SpeechToTextSamples Save

Sample code showing how to use the Azure Speech to Text service from Python 🗣

Project README

Speech To Text Samples

This repo contains a number of code samples showing how to use the Azure Speech to Text service from Python. This service is part of a suite of pre-built AI services you can use to add intelligence to your apps in only a few lines of code. These services are known as Azure Cognitive Services.

Cognitive services logo

To use these samples, you will need an Azure subscription, and an Azure Speech to Text resource.

Create an Azure subscription

To use Azure services you will need an Azure subscription. If you don't have a subscription you can sign up for free.

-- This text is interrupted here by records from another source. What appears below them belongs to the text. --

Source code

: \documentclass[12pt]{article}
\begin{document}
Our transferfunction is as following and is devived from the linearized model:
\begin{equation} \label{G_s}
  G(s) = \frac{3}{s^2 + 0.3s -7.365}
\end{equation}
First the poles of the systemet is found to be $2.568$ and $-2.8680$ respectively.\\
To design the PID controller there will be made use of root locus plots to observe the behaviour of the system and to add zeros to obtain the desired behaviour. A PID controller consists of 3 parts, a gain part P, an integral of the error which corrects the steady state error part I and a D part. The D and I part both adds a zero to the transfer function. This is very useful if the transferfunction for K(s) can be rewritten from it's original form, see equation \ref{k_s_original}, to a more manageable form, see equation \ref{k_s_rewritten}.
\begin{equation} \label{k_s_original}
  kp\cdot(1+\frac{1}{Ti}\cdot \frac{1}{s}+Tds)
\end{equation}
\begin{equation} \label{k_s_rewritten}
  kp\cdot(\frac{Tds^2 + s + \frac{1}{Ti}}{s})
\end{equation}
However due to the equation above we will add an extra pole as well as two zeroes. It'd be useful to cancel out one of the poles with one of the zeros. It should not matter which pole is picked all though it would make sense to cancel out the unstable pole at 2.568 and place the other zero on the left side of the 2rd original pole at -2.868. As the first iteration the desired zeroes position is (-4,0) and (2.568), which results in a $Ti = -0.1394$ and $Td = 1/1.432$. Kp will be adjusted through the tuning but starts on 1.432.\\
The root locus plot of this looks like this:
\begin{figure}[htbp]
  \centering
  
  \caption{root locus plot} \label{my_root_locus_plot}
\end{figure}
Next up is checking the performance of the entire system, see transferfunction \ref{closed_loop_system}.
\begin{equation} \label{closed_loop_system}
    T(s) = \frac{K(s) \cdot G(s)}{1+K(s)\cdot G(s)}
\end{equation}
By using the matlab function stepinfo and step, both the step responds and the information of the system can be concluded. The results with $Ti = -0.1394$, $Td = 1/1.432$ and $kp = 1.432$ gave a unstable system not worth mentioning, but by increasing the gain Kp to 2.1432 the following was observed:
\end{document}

If you are a student aged 18 and up and have an email address from an academic institution, you can sign up for the free Azure for Students offer at azure.microsoft.com/free/students without a credit card. At the time of writing this gives you $100 of credit to use over 12 months, as well as free tiers of a number of services for that 12 months. At the end of the 12 months, if you are still a student you can renew and get another $100 in credit and 12 months of free services.
If you are not a student, you can sign up at azure.microsoft.com/free. You will need a credit card for verification purposes only, you will not be billed unless you decide to upgrade your account to a paid offering. At the time of writing the free account will give you US$200 of free credit to spend on what you like in the first 30 days, 12 months of free services, plus a load of services that have tiers that are always free.

Create the Speech to Text resource

To use the Azure Speech to Text service, you will need to create a resource in your Azure subscription.

The speech to text service has a number of tiers, providing different pricing, with a generous free tier. At the time of writing you can get 5 hours of audio converted from speech to text a month for free. You can only create one free tier per service per subscription.

You can find the latest pricing details on the Speech to Text pricing page.

You can create this resource from the Azure Portal or the Azure CLI.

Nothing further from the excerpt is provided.